Your goal: Copy each line of the entries that contains the word "location".

Task input:
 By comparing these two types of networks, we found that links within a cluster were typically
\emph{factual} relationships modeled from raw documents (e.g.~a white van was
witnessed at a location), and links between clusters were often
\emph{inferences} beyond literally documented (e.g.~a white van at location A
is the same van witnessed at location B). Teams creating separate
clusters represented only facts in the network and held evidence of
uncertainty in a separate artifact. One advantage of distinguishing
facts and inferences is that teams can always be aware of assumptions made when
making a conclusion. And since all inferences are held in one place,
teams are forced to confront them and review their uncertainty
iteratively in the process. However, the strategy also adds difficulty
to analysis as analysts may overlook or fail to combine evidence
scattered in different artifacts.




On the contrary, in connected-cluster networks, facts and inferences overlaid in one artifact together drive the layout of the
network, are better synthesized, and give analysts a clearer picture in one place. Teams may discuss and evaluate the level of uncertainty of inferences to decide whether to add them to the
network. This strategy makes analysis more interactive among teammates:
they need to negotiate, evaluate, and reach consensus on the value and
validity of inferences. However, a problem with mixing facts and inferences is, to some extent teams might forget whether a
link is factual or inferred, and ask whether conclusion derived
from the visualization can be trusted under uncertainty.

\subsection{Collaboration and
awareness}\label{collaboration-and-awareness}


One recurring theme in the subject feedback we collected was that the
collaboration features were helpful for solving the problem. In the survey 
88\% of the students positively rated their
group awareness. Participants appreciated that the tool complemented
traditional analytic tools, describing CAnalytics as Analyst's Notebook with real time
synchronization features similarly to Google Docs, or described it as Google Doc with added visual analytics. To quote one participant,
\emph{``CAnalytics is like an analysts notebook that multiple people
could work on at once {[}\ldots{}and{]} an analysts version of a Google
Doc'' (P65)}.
---
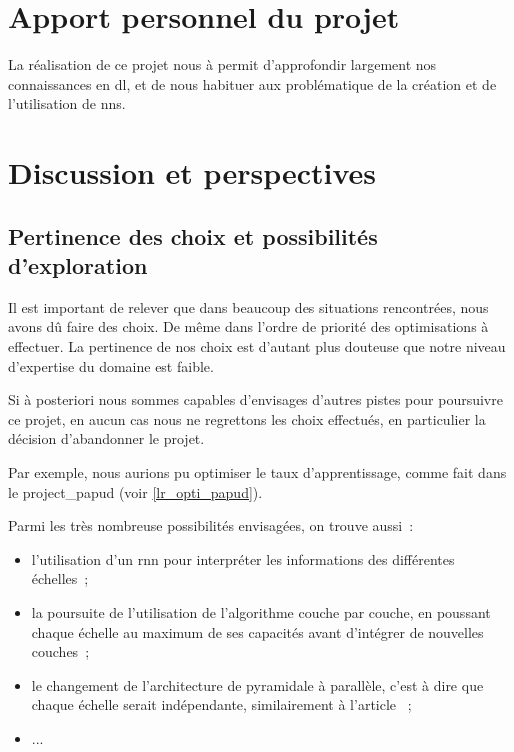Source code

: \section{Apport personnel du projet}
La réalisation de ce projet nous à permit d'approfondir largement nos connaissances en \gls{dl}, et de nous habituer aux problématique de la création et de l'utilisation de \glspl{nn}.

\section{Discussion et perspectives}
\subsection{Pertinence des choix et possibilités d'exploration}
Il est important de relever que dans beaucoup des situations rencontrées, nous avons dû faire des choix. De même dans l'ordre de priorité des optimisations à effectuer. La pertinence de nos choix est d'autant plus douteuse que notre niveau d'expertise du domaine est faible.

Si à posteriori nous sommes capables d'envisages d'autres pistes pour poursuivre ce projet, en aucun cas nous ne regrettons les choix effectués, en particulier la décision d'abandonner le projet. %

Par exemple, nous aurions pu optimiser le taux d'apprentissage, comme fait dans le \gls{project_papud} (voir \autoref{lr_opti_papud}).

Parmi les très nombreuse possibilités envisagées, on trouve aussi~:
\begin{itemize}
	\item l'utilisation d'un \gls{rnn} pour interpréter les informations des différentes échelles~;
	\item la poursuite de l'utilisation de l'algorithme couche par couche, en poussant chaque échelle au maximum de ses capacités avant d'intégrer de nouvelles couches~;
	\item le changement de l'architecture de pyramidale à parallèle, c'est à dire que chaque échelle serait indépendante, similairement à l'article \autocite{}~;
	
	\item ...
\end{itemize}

Answer area:
witnessed at a location), and links between clusters were often
\emph{inferences} beyond literally documented (e.g.~a white van at location A
is the same van witnessed at location B). Teams creating separate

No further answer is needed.